The doctor cocked her head to the side. "All drugs have risks. I'll give you the information sheet."

Doc West would only give out the Pill if you had a ring on your finger. I'd used condoms with Tommy, or rather he'd used them; he'd bought them as well, a transaction he'd recounted with embarrassed pride.

I couldn't imagine sex with anyone else.

***

Christian Youth Camp, summer of '76. I'm thirteen and my cousins have taught me how to dive in their pool when we visited at the start of summer. I change into my new yellow swimsuit and stand at the edge of the lake, conscious of others watching me. My toes flex, I suck in air, and then for one glorious moment I'm weightless. My fingers breach the cool skin of the lake and I'm underwater, eyes stinging, my body fizzing with success. I do a few slow strokes to get back to the shore.

Carrie White's hovering at the edge. She's in a horrible flower-print suit that's too big for her, one of those ones with a frill at the waist designed for fat old ladies in need of rubbery support garments. I've seen the other kids ducking her when she tries to swim. She looks miserable.

I swirl to a stop.

"I can show you what to do," I offer.

Carrie bites her lip, and I see her looking at the others in the water, laughing and jostling.

"They won't bother you if you're with me." It's true, or at least I can make it true. I'll be teased afterwards, but it's a small enough thing. I stretch out my fingers in the water, liking the way it moves and shifts against me.

Carrie makes up her mind. She sits down awkwardly and lowers herself into the lake water.

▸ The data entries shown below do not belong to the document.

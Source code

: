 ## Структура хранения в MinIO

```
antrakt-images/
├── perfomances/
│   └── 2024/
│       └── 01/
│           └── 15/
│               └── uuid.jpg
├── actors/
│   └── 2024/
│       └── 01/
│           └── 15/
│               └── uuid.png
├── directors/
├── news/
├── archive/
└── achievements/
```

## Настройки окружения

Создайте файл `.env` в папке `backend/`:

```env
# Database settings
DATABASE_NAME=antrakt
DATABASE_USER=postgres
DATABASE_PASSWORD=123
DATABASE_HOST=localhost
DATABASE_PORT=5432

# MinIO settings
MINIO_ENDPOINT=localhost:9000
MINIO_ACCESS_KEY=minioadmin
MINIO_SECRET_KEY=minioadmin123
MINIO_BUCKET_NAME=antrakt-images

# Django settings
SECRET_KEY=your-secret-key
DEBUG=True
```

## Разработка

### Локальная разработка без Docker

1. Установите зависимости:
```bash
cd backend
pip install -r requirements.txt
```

No. I didn't even think of it. I hardly spoke to her. I can't even get her to speak now.

I can't save her.

***

On Christmas Day my parents phoned to wish us well. My aunt had made us a jug of mimosas for breakfast, a fact she delighted in sharing with my mother before passing the phone over to me. Outside the apartment window the city was gray and foggy, with a pervasive damp chill; back home there was snow on the ground. A proper Christmas.

"And more on the way." My mother sounded wistful. Our family Christmas tradition was to go out for a walk first thing, and then come back inside to drink hot chocolate and open presents, still wearing our scarves and hats. I sipped my mimosa, the tang of orange bright on my tongue. We'd talked about my going home or my parents coming out but the money wasn't there. It was an easy excuse. Thinking of Chamberlain felt like drowning. 

"Ruth came by with a card for you. Ruth Grogan."

"How kind," I said automatically. I hadn't sent cards to anyone.

( _Dear Tommy, I miss you. I love you. Come back._ )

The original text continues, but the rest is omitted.